AÇLIK SINIRININ ALTINDA YAŞAYAN HALKIN DAHA FAZLA DAYANACAK GÜCÜ KALMADI
Sandıkçıoğlu açıklamasının devamında ‘’3 Ocak'ta enflasyon rakamları açıklandı. TÜİK'e göre enflasyon; aylık yüzde 1.18, altı aylık yüzde 15,4, yıllık yüzde 64.27 olmuştur. Yine TÜIK verilerine göre emekçilerin ve halkın temel harcama kalemi olan gıdada resmi enflasyon yıllık yüzde 77.87'ye, kira-konut enflasyonu ise yüzde 79.83'e Ulaşmıştır. İktidar büyük bir gürültüyle kamu emekçilerinin ve emeklilerin 2023 Ocak maaşlarının yüzde 25 artırılacağını açıkladı. Büyük tepki üzerine daha 24 saat geçmeden artış %30 olarak revize edildi. Sanki %25'i söyleyen muhalefetmiş gibi kendileri çalıp kendileri oynadı. İbretlik bir iktidar ve yandaş sendikacılık ile karşı karşıyayız. 6,5 milyon kamu emekçisi ve emekli, yandaş konfederasyonların ve iktidarın sahte enflasyon rakamlarını bir kuruş aşmayan TIS mutabakatlarının bedelini yıllardır ödemeye devam etmektedir. Yıllardır emeği ile geçim mücadelesi veren bizler gittikçe artan hayat pahalılığını iliklerimize kadar yaşamaya devam ediyoruz. Geldiğimiz noktada yıllardır sahnelenen bu oyunların sonuçlarını gizlemek artık mümkün değildir. Yandaş medya ne kadar yalan bombardımanına tutarsa tutsun halkın yüzde 99'u kendi yaşadıklarından yola çıkarak gerçeğin öyle olmadığının farkındadır. Tüm kamu emekçileri ve emeklileri %30'luk artışın yaşanan hayat pahalılığının sürdüğü koşullarda kısa sürede eriyeceğini bugüne kadar defalarca tecrübe etmiştir. Bugün ülkedeki her beş kişiden biri açlık sınırı altında bir gelirle yaşamaya çalışmaktadır. Kamu emekçilerine ve emeklilerine yapılacak artışın açıklandığı 4 Ocak'tan bu yana, bir hafta geçmeden A'dan Z'ye her şeye fahiş oranlarda zamlar yapıldı. Elektrikten doğalgaza, gıda ürünlerinden geçen yıla göre en az iki kat artan kiralara kadar uzanan zam kasırgası hız kesmeden devam ediyor. Her iki çalışandan biri asgari ücretlidir. Bu kadar geniş bir kesime reva görülen asgari ücret ise son artışa rağmen daha ceplere bile girmeden açlık sınırı altında kalmıştır. Değerli Basın Emekçileri; Geldiğimiz noktada nüfusun %1'ini oluşturan tuzu kuru olanların, rantçı çevrelerin, sermayenin dışındaki tüm halkın daha fazla dayanacak gücü kalmadı.’’ dedi.

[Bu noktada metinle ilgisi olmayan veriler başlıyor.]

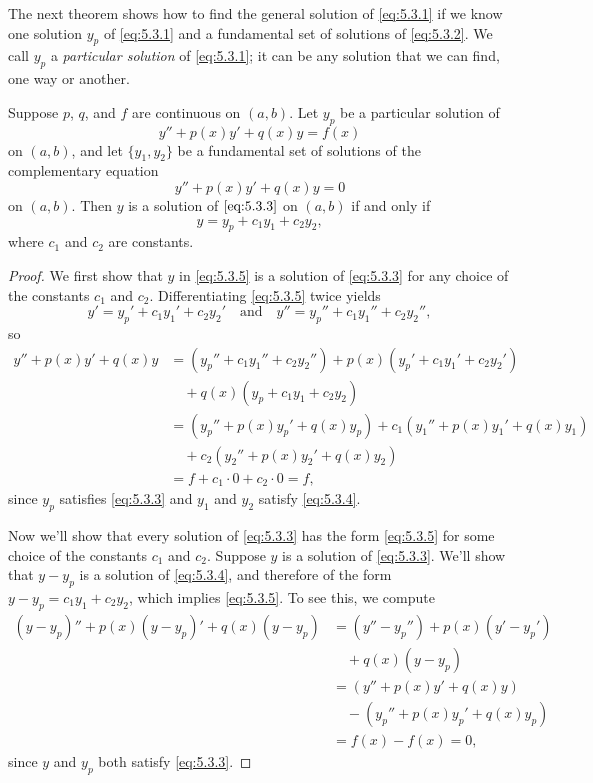 The next theorem shows how to find the general solution of
\eqref{eq:5.3.1} if we know one solution $y_p$ of \eqref{eq:5.3.1} and a
fundamental set of solutions of \eqref{eq:5.3.2}. We call
$y_p$ a
\emph{\color{blue}particular solution}
of \eqref{eq:5.3.1}; it can be any solution that we can find, one way or another.

\begin{theorem}\label{thmtype:5.3.2}
Suppose $p$, $q$, and $f$ are continuous on $(a,b)$. Let $y_p$
be a particular solution of
\begin{equation} \label{eq:5.3.3}
y''+p(x)y'+q(x)y=f(x)
\end{equation}
on $(a,b)$, and let  $\{y_1,y_2\}$ be a fundamental set of solutions
of the complementary equation
\begin{equation} \label{eq:5.3.4}
y''+p(x)y'+q(x)y=0
\end{equation}
on $(a,b)$.
Then $y$ is a solution of  $\eqref{eq:5.3.3}$ on $(a,b)$ if and  only if
\begin{equation} \label{eq:5.3.5}
y=y_p+c_1y_1+c_2y_2,
\end{equation}
where $c_1$ and $c_2$  are constants.
\end{theorem}

\begin{proof}
We first show that $y$ in \eqref{eq:5.3.5} is a solution of
\eqref{eq:5.3.3} for any choice of the constants $c_1$ and $c_2$.
Differentiating \eqref{eq:5.3.5} twice yields
\[
y'=y_p'+c_1y_1'+c_2y_2'\quad\text{and}\quad
y''=y_p''+ c_1y_1''+c_2y_2'',
\]
so
\begin{align*}
y''+p(x)y'+q(x)y&=(y_p''+c_1y_1''+c_2y_2'')
+p(x)(y_p'+c_1y_1'+c_2y_2')\\
&\quad{}+q(x)(y_p+c_1y_1+c_2y_2)\\
&=(y_p''+p(x)y_p'+q(x)y_p)+c_1(y_1''+p(x)y_1'+q(x)y_1)\\
&\quad{}+c_2(y_2''+p(x)y_2'+q(x)y_2)\\
&= f+c_1\cdot0+c_2\cdot0=f,
\end{align*}
since $y_p$ satisfies \eqref{eq:5.3.3} and $y_1$ and $y_2$ satisfy
\eqref{eq:5.3.4}.

Now we'll show that every solution of \eqref{eq:5.3.3} has the form
\eqref{eq:5.3.5} for some choice of the constants $c_1$ and  $c_2$.
Suppose $y$ is a solution of \eqref{eq:5.3.3}. We'll show that
$y-y_p$ is a solution of \eqref{eq:5.3.4}, and therefore of the form
$y-y_p=c_1y_1+c_2y_2$, which implies \eqref{eq:5.3.5}. To see this, we
compute
\begin{align*}
(y-y_p)''+p(x)(y-y_p)'+q(x)(y-y_p)
&=(y''-y_p'')+p(x)(y'-y_p')\\
&\quad{}+q(x)(y-y_p)\\
&=(y''+p(x)y'+q(x)y)\\
&\quad{}-(y_p''+p(x)y_p'+q(x)y_p)\\
&=f(x)-f(x)=0,
\end{align*}
since $y$ and $y_p$ both satisfy \eqref{eq:5.3.3}.
\end{proof}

İNSANCA YAŞAMAYA YETECEK YOKSULLUK SINIRI ÜZERİNDE ÜCRET TALEP EDİYORUZ
Sandıkçıoğlu açıklamasının sonunda  insanca maaş artışı talebimiz için mücadeleye devam edeceğiz diyerek açıklamasında ‘’Öncelikle yaşanan kayıpların bir nebze de olsa azaltılması için kamu emekçilerinin ve tüm emeklilerin maaşlarına en az asgari ücret artış oranı kadar zam Olmasını, İnsanca yaşamaya yetecek bir ücret için en düşük kamu emekçisinin maaşına eş yardımı, çocuk yardımı, kira yardımı, ulaşım yardımı gibi sosyal ödemelerde yapılacak artışlarla yoksulluk sınırı üzerine çıkarılmasını, Tüm vergi yükünü ücretlilerin omuzlarına yıkan, her yıl daha da büyüyen gelir vergisi adaletsizliğine derhal son verilmesini, gelir vergisi birinci dilim oranının %15 ten %10'a düşürülerek yoksulluk sınırına kadar olan maaşların-ücretlerin birinci vergi diliminde sabitlenmesini talep ediyoruz. Bu asgari ve en temel taleplerimiz sağlanıncaya kadar fiili ve meşru mücadelemizi farklı eylem ve etkinliklerle sürdürmeye devam edeceğiz. Bu gidişatı ya durduracağız ya durduracağız! İktidarın sermayeden yana politikalarının ağır sonuçlarını yaşayan tüm kesimlerle birlikte mücadele ederek insan onuruna yaraşır bir yaşamı inşa edeceğiz. KESK olarak, iktidarlardan icazet beklemek yerine her zaman olduğu gibi tüm kamu emekçilerini ve emeklilerini bugünün acil talebi olan en az asgari ücret artışı talebine olduğu kadar, en temel talebimiz olan insanca yaşamaya yetecek yoksulluk sınırı üzerinde ücret talebine sahip çıkmak için omuz omuza vermeye çağırıyoruz.’’ ifadelerine yer verdi.